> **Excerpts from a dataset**

==*==

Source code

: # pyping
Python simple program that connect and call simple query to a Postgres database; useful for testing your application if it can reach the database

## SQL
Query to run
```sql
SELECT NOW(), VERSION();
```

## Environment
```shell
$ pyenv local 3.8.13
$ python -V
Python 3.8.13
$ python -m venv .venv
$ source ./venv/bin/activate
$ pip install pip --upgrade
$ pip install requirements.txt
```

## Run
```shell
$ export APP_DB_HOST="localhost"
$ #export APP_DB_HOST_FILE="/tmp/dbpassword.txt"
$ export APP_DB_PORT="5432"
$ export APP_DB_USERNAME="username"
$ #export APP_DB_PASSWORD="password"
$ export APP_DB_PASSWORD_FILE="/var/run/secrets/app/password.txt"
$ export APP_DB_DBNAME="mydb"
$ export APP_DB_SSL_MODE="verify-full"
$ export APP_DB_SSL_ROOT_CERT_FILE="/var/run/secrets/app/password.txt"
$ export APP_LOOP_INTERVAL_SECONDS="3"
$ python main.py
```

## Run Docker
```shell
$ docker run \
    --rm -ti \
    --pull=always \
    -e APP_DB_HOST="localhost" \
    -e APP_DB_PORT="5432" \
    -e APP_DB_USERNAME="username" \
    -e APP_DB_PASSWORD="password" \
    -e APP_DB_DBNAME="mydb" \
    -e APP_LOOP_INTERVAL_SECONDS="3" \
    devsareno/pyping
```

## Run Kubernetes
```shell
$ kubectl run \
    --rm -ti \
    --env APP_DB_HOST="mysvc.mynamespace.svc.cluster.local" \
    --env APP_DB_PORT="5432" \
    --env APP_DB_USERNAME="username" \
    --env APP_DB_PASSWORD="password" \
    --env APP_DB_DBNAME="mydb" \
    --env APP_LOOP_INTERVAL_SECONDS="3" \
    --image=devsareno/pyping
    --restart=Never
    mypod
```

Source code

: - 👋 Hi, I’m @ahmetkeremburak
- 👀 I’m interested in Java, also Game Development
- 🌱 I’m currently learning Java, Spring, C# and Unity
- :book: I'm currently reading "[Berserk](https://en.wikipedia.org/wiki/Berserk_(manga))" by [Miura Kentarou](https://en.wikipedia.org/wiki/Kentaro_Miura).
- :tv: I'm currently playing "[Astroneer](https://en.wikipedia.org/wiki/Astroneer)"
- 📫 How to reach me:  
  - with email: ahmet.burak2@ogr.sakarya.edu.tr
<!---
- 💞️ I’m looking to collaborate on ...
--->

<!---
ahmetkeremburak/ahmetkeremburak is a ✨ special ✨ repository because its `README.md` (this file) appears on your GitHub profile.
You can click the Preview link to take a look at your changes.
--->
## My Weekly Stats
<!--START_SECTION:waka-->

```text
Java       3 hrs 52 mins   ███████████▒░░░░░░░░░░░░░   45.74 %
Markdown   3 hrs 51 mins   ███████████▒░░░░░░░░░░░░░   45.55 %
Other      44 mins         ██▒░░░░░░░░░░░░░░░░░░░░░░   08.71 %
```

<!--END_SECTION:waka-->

==*==

> **EXERCISE OBJECTIVE**
Show the lines above with "localhost".

> **OUTPUT OF THE EXERCISE**
$ export APP_DB_HOST="localhost"
    -e APP_DB_HOST="localhost" \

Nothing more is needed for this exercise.